After World War II, New Mexico native Domitilio Lucero, like so many others, came to Southern California looking for work.
He got a job at the Long Beach Naval Shipyard on Terminal Island and discovered San Pedro. He married his high school sweetheart, and they put down roots and raised four sons, two of whom graduated from Fermin Lasuen High and two from San Pedro High.
Lucero didn’t talk much about the war, which was typical for most veterans. He had been a sergeant in the Army Air Corps, an engineer/gunner on a B-26 Marauder medium bomber based in England, and had seen plenty of action before being gravely wounded in a mission over Germany during the Battle of the Bulge.
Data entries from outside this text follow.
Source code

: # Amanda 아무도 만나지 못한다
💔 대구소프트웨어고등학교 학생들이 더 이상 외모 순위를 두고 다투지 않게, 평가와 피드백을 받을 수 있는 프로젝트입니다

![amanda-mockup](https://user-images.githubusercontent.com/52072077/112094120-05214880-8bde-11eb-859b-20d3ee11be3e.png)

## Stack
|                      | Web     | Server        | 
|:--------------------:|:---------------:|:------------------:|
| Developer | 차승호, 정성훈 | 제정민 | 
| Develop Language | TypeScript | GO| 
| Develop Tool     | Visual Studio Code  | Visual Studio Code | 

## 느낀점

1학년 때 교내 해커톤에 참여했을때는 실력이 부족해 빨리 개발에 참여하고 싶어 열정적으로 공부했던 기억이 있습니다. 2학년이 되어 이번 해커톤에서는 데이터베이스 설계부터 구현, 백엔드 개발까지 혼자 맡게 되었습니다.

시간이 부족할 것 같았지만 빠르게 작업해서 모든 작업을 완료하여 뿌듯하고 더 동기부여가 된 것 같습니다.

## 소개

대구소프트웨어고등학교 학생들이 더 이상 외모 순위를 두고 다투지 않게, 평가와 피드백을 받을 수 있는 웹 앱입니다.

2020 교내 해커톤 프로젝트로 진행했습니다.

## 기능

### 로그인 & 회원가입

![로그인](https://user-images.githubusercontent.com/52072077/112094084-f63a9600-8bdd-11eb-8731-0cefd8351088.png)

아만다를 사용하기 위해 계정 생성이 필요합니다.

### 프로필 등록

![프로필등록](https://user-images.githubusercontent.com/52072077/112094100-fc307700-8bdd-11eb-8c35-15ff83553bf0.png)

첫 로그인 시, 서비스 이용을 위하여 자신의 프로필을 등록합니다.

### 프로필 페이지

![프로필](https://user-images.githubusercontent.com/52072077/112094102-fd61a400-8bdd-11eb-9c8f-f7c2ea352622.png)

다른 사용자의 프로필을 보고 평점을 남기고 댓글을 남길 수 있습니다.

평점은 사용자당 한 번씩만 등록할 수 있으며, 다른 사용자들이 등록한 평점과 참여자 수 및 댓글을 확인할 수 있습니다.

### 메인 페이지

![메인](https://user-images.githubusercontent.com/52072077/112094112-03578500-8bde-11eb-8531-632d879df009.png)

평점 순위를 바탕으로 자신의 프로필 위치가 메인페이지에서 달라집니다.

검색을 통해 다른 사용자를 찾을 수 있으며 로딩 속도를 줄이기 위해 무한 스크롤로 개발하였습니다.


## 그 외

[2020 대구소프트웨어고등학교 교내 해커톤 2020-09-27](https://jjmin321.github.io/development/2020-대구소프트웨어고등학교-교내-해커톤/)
It took years of research from his sons to get the whole story, and it turned out to be a whole lot more than even Lucero himself knew. Back in the states, recovering from his wounds, he was unaware he had been awarded the Silver Star, the nation’s third highest award exclusively for combat valor.
Nearly 70 years later, Lucero, now 89 and living in Barstow, will receive his Silver Star in a special ceremony Nov. 5.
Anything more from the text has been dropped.